Kuyili gave her life to win a war. But others have killed themselves after defeat. At the end of the Second World War and the allied defeat of Japan, the Japanese Minister of War, General Korechika Anami, killed himself according to the ancient art of Seppuku. Anami had had a lifelong career in the military. By the beginning of the Second World War, he was vice minister of war and in 1943, promoted to full general and war minister in 1945. To him, surrender was not an option.
As Minister of war, Anami was against the idea of Japan’s surrender, even though he knew the continued combat was damaging Japan’s civilian infrastructure. Even the bombing of Hiroshima and Nagasaki did not change his mind. Instead, Anami proposed that Japan continue to fight on the Japanese mainland.
“Japan is not losing the war since we have not lost any homeland territory,” Anami argued. “ I object to conducting negotiations on the assumption that we are defeated.” He believed that if Japan could cause sufficient Allied casualties, the country could keep some of its wartime conquests and save face.

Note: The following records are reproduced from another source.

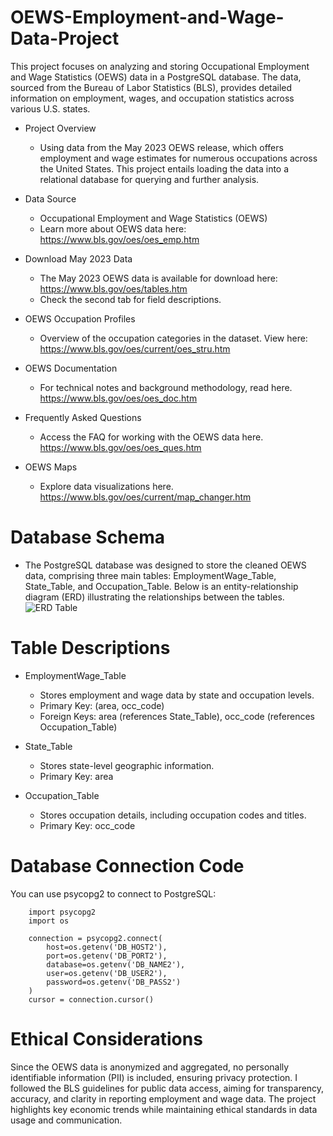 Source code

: # OEWS-Employment-and-Wage-Data-Project

This project focuses on analyzing and storing Occupational Employment and Wage Statistics (OEWS) data in a PostgreSQL database. The data, sourced from the Bureau of Labor Statistics (BLS), provides detailed information on employment, wages, and occupation statistics across various U.S. states.

* Project Overview
    * Using data from the May 2023 OEWS release, which offers employment and wage estimates for numerous occupations across the United States. This project entails loading the data into a relational database for querying and further analysis.

* Data Source
    * Occupational Employment and Wage Statistics (OEWS)
    * Learn more about OEWS data here: https://www.bls.gov/oes/oes_emp.htm

* Download May 2023 Data
    * The May 2023 OEWS data is available for download here: https://www.bls.gov/oes/tables.htm
    * Check the second tab for field descriptions.

* OEWS Occupation Profiles
    * Overview of the occupation categories in the dataset. View here: https://www.bls.gov/oes/current/oes_stru.htm

* OEWS Documentation
    * For technical notes and background methodology, read here. https://www.bls.gov/oes/oes_doc.htm

* Frequently Asked Questions
    * Access the FAQ for working with the OEWS data here. https://www.bls.gov/oes/oes_ques.htm

* OEWS Maps
    * Explore data visualizations here. https://www.bls.gov/oes/current/map_changer.htm

# Database Schema
* The PostgreSQL database was designed to store the cleaned OEWS data, comprising three main tables: EmploymentWage_Table, State_Table, and Occupation_Table. Below is an entity-relationship diagram (ERD) illustrating the relationships between the tables.
![ERD Table](oews_erd-1.png)

# Table Descriptions
* EmploymentWage_Table
    * Stores employment and wage data by state and occupation levels.
    * Primary Key: (area, occ_code)
    * Foreign Keys: area (references State_Table), occ_code (references Occupation_Table)

* State_Table
    * Stores state-level geographic information.
    * Primary Key: area

* Occupation_Table
    * Stores occupation details, including occupation codes and titles.
    * Primary Key: occ_code

# Database Connection Code

You can use psycopg2 to connect to PostgreSQL:

        import psycopg2
        import os

        connection = psycopg2.connect(
            host=os.getenv('DB_HOST2'),
            port=os.getenv('DB_PORT2'),
            database=os.getenv('DB_NAME2'),
            user=os.getenv('DB_USER2'),
            password=os.getenv('DB_PASS2')
        )
        cursor = connection.cursor()


# Ethical Considerations
Since the OEWS data is anonymized and aggregated, no personally identifiable information (PII) is included, ensuring privacy protection. I followed the BLS guidelines for public data access, aiming for transparency, accuracy, and clarity in reporting employment and wage data. The project highlights key economic trends while maintaining ethical standards in data usage and communication.


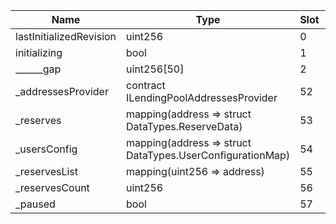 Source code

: | Name                    | Type                                                      | Slot | Offset | Bytes | Contract                                                                                   |
|-------------------------|-----------------------------------------------------------|------|--------|-------|--------------------------------------------------------------------------------------------|
| lastInitializedRevision | uint256                                                   | 0    | 0      | 32    | etherscan/v2EthPool/LendingPool/contracts/protocol/lendingpool/LendingPool.sol:LendingPool |
| initializing            | bool                                                      | 1    | 0      | 1     | etherscan/v2EthPool/LendingPool/contracts/protocol/lendingpool/LendingPool.sol:LendingPool |
| ______gap               | uint256[50]                                               | 2    | 0      | 1600  | etherscan/v2EthPool/LendingPool/contracts/protocol/lendingpool/LendingPool.sol:LendingPool |
| _addressesProvider      | contract ILendingPoolAddressesProvider                    | 52   | 0      | 20    | etherscan/v2EthPool/LendingPool/contracts/protocol/lendingpool/LendingPool.sol:LendingPool |
| _reserves               | mapping(address => struct DataTypes.ReserveData)          | 53   | 0      | 32    | etherscan/v2EthPool/LendingPool/contracts/protocol/lendingpool/LendingPool.sol:LendingPool |
| _usersConfig            | mapping(address => struct DataTypes.UserConfigurationMap) | 54   | 0      | 32    | etherscan/v2EthPool/LendingPool/contracts/protocol/lendingpool/LendingPool.sol:LendingPool |
| _reservesList           | mapping(uint256 => address)                               | 55   | 0      | 32    | etherscan/v2EthPool/LendingPool/contracts/protocol/lendingpool/LendingPool.sol:LendingPool |
| _reservesCount          | uint256                                                   | 56   | 0      | 32    | etherscan/v2EthPool/LendingPool/contracts/protocol/lendingpool/LendingPool.sol:LendingPool |
| _paused                 | bool                                                      | 57   | 0      | 1     | etherscan/v2EthPool/LendingPool/contracts/protocol/lendingpool/LendingPool.sol:LendingPool |
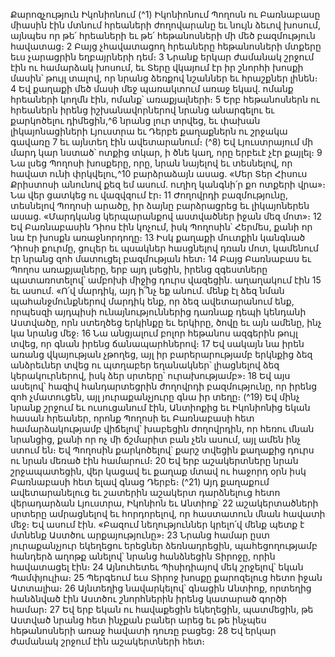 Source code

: 
Քարոզչություն Իկոնիոնում
(^1) Իկոնիոնում Պողոսն ու Բառնաբասը միասին էին մտնում հրեաների ժողովարանը եւ նույն ձեւով խոսում, այնպես
որ թե՛ հրեաների եւ թե՛ հեթանոսների մի մեծ բազմություն հավատաց։ 2 Բայց չհավատացող հրեաները հեթանոսների
մտքերը եւս չարացրին եղբայրների դեմ։ 3 Նրանք երկար ժամանակ շրջում էին ու համարձակ խոսում, եւ Տերը վկայում
էր իր շնորհի խոսքի մասին՝ թույլ տալով, որ նրանց ձեռքով նշաններ եւ հրաշքներ լինեն։ 4 Եվ քաղաքի մեծ մասի մեջ
պառակտում առաջ եկավ. ոմանք հրեաների կողմն էին, ոմանք՝ առաքյալների։ 5 Երբ հեթանոսներն ու հրեաներն իրենց
իշխանավորներով նրանց անարգելու եւ քարկոծելու դիմեցին,^6 նրանց լուր տրվեց, եւ փախան լիկայոնացիների
Լյուստրա եւ Դերբե քաղաքներն ու շրջակա գավառը 7 եւ այնտեղ էին ավետարանում։
(^8) Եվ Լյուստրայում մի մարդ կար նստած՝ ոտքից տկար, ի ծնե կաղ, որը երբեւէ չէր քայլել։ 9 Նա լսեց Պողոսի խոսքերը,
որը, նրան նայելով եւ տեսնելով, որ հավատ ունի փրկվելու,^10 բարձրաձայն ասաց. «Մեր Տեր Հիսուս Քրիստոսի անունով
քեզ եմ ասում. ուղիղ կանգնի՛ր քո ոտքերի վրա»։ Նա վեր ցատկեց ու վազվզում էր։ 11 Ժողովրդի բազմությունը, տեսնելով
Պողոսի արածը, իր ձայնը բարձրացրեց եւ լիկայոներեն ասաց. «Մարդկանց կերպարանքով աստվածներ իջան մեզ
մոտ»։ 12 Եվ Բառնաբասին Դիոս էին կոչում, իսկ Պողոսին՝ Հերմես, քանի որ նա էր խոսքն առաջնորդողը։ 13 Իսկ քաղաքի
մուտքին կանգնած Դիոսի քուրմը, ցուլեր եւ պսակներ հասցնելով դռան մոտ, կամենում էր նրանց զոհ մատուցել
բազմության հետ։ 14 Բայց Բառնաբաս եւ Պողոս առաքյալները, երբ այդ լսեցին, իրենց զգեստները պատառոտելով՝
ամբոխի միջից դուրս վազեցին. աղաղակում էին 15 եւ ասում. «Ո՛վ մարդիկ, այդ ի՞նչ եք անում. մենք էլ ձեզ նման
պահանջմունքներով մարդիկ ենք, որ ձեզ ավետարանում ենք, որպեսզի այդպիսի ունայնություններից դառնաք դեպի
կենդանի Աստվածը, որն ստեղծեց երկինքը եւ երկիրը, ծովը եւ այն ամենը, ինչ կա նրանց մեջ։ 16 Նա անցյալում բոլոր
հեթանոս ազգերին թույլ տվեց, որ գնան իրենց ճանապարհներով։ 17 Եվ սակայն նա իրեն առանց վկայության չթողեց,
այլ իր բարերարությամբ երկնքից ձեզ անձրեւներ տվեց ու պտղաբեր եղանակներ՝ լիացնելով ձեզ կերակուրներով, իսկ
ձեր սրտերը՝ ուրախությամբ»։ 18 Եվ այս ասելով՝ հազիվ հանդարտեցրին ժողովրդի բազմությունը, որ իրենց զոհ
չմատուցեն, այլ յուրաքանչյուրը գնա իր տեղը։
(^19) Եվ մինչ նրանք շրջում եւ ուսուցանում էին, Անտիոքից եւ Իկոնիոնից եկան հասան հրեաներ, որոնք Պողոսի եւ
Բառնաբասի հետ համարձակությամբ վիճելով՝ խաբեցին ժողովրդին, որ հեռու մնան նրանցից, քանի որ ոչ մի ճշմարիտ
բան չեն ասում, այլ ամեն ինչ ստում են։ Եվ Պողոսին քարկոծելով՝ քարշ տվեցին քաղաքից դուրս ու նրան մեռած էին
համարում։ 20 Եվ երբ աշակերտները նրան շրջապատեցին, վեր կացավ եւ քաղաք մտավ ու հաջորդ օրն իսկ Բառնաբասի
հետ ելավ գնաց Դերբե։
(^21) Այդ քաղաքում ավետարանելուց եւ շատերին աշակերտ դարձնելուց հետո վերադարձան Լյուստրա, Իկոնիոն եւ
Անտիոք՝ 22 աշակերտածների սրտերը ամրացնելով եւ հորդորելով, որ հաստատուն մնան հավատի մեջ։ Եվ ասում էին.
«Բազում նեղություններ կրելո՛վ մենք պետք է մտնենք Աստծու արքայությունը»։ 23 Նրանց համար ըստ յուրաքանչյուր
եկեղեցու երեցներ ձեռնադրեցին, պահեցողությամբ հանդերձ աղոթք անելով՝ նրանց հանձնեցին Տիրոջը, որին
հավատացել էին։ 24 Այնուհետեւ Պիսիդիայով մեկ շրջելով՝ եկան Պամփյուլիա։ 25 Պերգեում եւս Տիրոջ խոսքը քարոզելուց
հետո իջան Ատտալիա։ 26 Այնտեղից նավարկելով՝ գնացին Անտիոք, որտեղից հանձնված էին Աստծու շնորհներին իրենց
կատարած գործի համար։ 27 Եվ երբ եկան ու հավաքեցին եկեղեցին, պատմեցին, թե Աստված նրանց հետ ինչքան բաներ
արեց եւ թե ինչպես հեթանոսների առաջ հավատի դուռը բացեց։ 28 Եվ երկար ժամանակ շրջում էին աշակերտների հետ։
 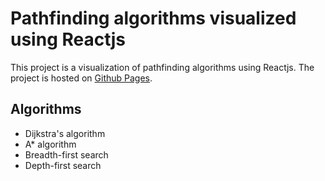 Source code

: # Pathfinding algorithms visualized using Reactjs

This project is a visualization of pathfinding algorithms using Reactjs. The project is hosted on [Github Pages](https://sauravhiremath.github.io/pathfinding_algo/).

## Algorithms

- Dijkstra's algorithm
- A* algorithm
- Breadth-first search
- Depth-first search
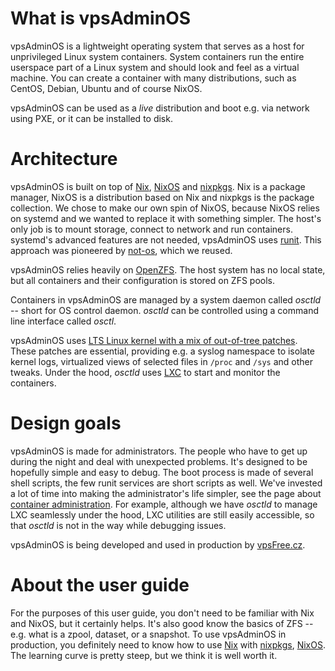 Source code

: # What is vpsAdminOS
vpsAdminOS is a lightweight operating system that serves as a host 
for unprivileged Linux system containers. System containers run the entire
userspace part of a Linux system and should look and feel as a virtual
machine. You can create a container with many distributions, such as CentOS,
Debian, Ubuntu and of course NixOS.

vpsAdminOS can be used as a *live* distribution and boot e.g. via network using
PXE, or it can be installed to disk.

# Architecture
vpsAdminOS is built on top of [Nix], [NixOS] and [nixpkgs]. Nix is a package
manager, NixOS is a distribution based on Nix and nixpkgs is the package
collection. We chose to make our own spin of NixOS, because NixOS relies on
systemd and we wanted to replace it with something simpler. The host's
only job is to mount storage, connect to network and run containers. systemd's
advanced features are not needed, vpsAdminOS uses [runit]. This approach was
pioneered by [not-os], which we reused.

vpsAdminOS relies heavily on [OpenZFS]. The host system has no local
state, but all containers and their configuration is stored on ZFS pools.

Containers in vpsAdminOS are managed by a system daemon called *osctld* --
short for OS control daemon. *osctld* can be controlled using a command line
interface called *osctl*.

vpsAdminOS uses [LTS Linux kernel with a mix of out-of-tree patches]. These
patches are essential, providing e.g. a syslog namespace to isolate kernel logs,
virtualized views of selected files in `/proc` and `/sys` and other tweaks.
Under the hood, *osctld* uses [LXC] to start and monitor the containers.

# Design goals
vpsAdminOS is made for administrators. The people who have to get up during the
night and deal with unexpected problems. It's designed to be hopefully simple
and easy to debug. The boot process is made of several shell scripts, the few
runit services are short scripts as well. We've invested a lot of time into making
the administrator's life simpler, see the page about
[container administration](../containers/administration.md). For example, although
we have *osctld* to manage LXC seamlessly under the hood, LXC utilities are
still easily accessible, so that *osctld* is not in the way while debugging
issues.

vpsAdminOS is being developed and used in production by [vpsFree.cz].

# About the user guide
For the purposes of this user guide, you don't need to be familiar with Nix
and NixOS, but it certainly helps. It's also good know the basics of ZFS -- e.g.
what is a zpool, dataset, or a snapshot. To use vpsAdminOS in production, you
definitely need to know how to use [Nix] with [nixpkgs], [NixOS].
The learning curve is pretty steep, but we think it is well worth it.

[Nix]: https://nixos.org/nix/
[NixOs]: https://nixos.org/
[nixpkgs]: https://nixos.org/nixpkgs/
[NixOps]: https://nixos.org/nixops/
[runit]: http://smarden.org/runit/
[not-os]: https://github.com/cleverca22/not-os
[OpenZFS]: https://openzfs.org
[LTS Linux kernel with a mix of out-of-tree patches]: https://github.com/vpsfreecz/linux
[LXC]: https://linuxcontainers.org/lxc/
[vpsFree.cz]: https://vpsfree.org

Eventually, Emperor Hirohito called for surrender. Anami was a traditionalist; he would not defy his Emperor. So on August 14, Anami conceded and signed the surrender document with the rest of the Japanese cabinet. The next day, clad in his dress uniform, he attempted to slice his belly open during the ritual of seppuku. Correctly done, the knife should have penetrated far enough to cut the descending aorta and cause swift death by internal bleeding. But Anami messed up. After three and a half hours, a staff officer ordered his suffering ended, and he was finished off by lethal injection.